(Collected data)
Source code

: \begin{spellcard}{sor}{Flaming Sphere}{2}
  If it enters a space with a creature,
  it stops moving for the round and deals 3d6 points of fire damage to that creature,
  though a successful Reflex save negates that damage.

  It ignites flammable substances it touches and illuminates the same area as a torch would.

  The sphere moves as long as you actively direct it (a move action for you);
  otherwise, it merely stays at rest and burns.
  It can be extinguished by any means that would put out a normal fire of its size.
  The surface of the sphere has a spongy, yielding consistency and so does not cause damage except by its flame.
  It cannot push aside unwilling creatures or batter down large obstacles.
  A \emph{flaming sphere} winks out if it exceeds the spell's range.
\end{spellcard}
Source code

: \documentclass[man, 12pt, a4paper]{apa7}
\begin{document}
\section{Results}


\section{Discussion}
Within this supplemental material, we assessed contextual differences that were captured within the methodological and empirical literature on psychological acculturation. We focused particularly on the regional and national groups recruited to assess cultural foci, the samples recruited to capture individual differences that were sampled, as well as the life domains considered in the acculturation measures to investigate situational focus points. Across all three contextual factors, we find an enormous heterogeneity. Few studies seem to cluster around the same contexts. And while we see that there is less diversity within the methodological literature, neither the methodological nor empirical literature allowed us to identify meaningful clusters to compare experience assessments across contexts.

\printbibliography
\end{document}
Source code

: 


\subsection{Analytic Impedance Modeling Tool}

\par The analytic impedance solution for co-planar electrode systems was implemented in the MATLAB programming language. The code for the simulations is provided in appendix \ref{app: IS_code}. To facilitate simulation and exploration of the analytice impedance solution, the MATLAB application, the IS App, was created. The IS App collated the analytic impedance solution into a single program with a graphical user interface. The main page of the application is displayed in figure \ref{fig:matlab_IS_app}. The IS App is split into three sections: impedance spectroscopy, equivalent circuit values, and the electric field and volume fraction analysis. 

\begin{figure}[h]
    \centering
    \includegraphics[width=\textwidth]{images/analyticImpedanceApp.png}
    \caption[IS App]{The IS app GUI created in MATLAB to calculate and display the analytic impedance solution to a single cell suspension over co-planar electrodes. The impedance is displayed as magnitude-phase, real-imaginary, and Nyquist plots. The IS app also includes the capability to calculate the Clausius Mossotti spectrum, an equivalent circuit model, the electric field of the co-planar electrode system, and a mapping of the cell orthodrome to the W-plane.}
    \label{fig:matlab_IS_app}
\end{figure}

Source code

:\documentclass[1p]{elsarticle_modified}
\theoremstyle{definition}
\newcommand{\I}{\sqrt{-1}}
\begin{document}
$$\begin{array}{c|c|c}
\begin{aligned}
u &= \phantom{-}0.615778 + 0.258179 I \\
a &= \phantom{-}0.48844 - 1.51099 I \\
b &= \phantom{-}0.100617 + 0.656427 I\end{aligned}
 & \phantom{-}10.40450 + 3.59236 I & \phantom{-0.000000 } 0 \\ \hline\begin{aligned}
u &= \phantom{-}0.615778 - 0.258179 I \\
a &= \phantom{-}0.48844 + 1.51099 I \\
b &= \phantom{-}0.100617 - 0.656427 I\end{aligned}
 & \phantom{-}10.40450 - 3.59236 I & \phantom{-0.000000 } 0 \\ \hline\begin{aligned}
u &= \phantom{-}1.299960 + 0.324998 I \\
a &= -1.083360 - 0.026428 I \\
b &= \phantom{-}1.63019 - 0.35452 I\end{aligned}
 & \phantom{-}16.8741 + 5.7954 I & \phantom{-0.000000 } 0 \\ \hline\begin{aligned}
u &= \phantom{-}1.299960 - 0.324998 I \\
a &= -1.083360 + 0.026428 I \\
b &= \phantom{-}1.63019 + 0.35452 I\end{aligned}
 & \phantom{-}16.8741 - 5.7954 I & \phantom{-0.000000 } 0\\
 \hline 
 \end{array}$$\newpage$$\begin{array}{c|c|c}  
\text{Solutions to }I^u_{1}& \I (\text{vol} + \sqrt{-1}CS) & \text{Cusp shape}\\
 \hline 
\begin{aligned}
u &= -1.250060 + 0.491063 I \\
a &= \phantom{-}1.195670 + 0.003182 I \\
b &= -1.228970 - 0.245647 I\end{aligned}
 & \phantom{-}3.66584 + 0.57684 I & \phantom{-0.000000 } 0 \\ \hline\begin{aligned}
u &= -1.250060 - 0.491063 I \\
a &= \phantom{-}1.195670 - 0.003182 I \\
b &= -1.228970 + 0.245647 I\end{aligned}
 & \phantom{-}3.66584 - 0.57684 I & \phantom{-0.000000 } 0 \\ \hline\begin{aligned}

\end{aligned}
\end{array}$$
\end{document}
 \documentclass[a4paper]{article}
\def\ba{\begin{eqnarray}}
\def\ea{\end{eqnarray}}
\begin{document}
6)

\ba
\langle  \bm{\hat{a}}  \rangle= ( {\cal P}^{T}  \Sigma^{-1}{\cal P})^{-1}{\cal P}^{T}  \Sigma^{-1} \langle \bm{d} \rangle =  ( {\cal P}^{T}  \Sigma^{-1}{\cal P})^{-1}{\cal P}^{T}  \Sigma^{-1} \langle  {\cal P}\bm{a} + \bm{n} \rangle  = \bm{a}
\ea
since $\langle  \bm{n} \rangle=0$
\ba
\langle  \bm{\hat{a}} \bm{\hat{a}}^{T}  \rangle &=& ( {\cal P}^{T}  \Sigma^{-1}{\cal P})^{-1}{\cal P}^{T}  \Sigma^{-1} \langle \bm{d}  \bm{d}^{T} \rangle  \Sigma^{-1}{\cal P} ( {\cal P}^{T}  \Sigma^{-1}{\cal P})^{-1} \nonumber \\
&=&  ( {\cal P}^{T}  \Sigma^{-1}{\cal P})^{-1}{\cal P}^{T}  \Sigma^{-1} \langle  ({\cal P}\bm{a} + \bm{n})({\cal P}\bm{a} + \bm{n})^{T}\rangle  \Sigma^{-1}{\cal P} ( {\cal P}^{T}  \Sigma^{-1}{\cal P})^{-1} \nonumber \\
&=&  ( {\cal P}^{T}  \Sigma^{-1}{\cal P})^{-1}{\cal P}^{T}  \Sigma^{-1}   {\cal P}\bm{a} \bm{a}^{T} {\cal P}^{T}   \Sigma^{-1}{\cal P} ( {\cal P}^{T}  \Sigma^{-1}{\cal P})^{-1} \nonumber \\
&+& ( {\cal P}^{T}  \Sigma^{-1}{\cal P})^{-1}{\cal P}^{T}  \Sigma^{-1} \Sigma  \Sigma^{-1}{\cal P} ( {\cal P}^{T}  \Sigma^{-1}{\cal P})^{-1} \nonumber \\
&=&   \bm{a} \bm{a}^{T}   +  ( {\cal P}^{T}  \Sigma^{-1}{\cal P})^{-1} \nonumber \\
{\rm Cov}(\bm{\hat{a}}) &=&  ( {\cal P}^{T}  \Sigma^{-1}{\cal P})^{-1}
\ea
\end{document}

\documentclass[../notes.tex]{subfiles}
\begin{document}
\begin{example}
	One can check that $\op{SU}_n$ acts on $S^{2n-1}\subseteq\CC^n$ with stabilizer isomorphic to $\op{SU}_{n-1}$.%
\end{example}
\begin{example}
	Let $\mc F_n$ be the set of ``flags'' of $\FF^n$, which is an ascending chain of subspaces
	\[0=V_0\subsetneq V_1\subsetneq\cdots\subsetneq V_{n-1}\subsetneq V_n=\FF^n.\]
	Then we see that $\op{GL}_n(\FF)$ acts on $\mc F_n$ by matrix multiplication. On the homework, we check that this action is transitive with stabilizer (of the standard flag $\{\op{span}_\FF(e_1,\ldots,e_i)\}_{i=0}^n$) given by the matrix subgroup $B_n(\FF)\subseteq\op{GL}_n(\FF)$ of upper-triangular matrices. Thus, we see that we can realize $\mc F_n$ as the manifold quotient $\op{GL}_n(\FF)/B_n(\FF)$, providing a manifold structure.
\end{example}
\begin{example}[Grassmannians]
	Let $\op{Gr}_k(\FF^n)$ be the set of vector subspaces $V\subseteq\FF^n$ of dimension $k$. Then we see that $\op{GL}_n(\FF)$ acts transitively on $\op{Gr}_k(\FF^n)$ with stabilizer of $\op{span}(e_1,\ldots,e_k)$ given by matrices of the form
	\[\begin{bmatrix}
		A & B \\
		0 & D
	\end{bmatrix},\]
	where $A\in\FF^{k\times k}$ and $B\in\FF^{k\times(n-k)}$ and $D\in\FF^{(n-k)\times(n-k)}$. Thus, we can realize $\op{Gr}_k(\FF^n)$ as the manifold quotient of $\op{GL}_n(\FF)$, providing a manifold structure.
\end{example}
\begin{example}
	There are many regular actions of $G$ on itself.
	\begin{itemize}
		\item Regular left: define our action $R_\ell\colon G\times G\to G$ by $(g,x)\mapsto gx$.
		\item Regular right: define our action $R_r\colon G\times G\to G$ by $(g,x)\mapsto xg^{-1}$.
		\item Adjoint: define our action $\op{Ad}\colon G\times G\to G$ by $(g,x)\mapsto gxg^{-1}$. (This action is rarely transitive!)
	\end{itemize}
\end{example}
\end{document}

_Problem description_.
The word to find is "single". Copy every line of the data that holds it.

_Exercise output_.
\par The analytic impedance solution for co-planar electrode systems was implemented in the MATLAB programming language. The code for the simulations is provided in appendix \ref{app: IS_code}. To facilitate simulation and exploration of the analytice impedance solution, the MATLAB application, the IS App, was created. The IS App collated the analytic impedance solution into a single program with a graphical user interface. The main page of the application is displayed in figure \ref{fig:matlab_IS_app}. The IS App is split into three sections: impedance spectroscopy, equivalent circuit values, and the electric field and volume fraction analysis. 
    \caption[IS App]{The IS app GUI created in MATLAB to calculate and display the analytic impedance solution to a single cell suspension over co-planar electrodes. The impedance is displayed as magnitude-phase, real-imaginary, and Nyquist plots. The IS app also includes the capability to calculate the Clausius Mossotti spectrum, an equivalent circuit model, the electric field of the co-planar electrode system, and a mapping of the cell orthodrome to the W-plane.}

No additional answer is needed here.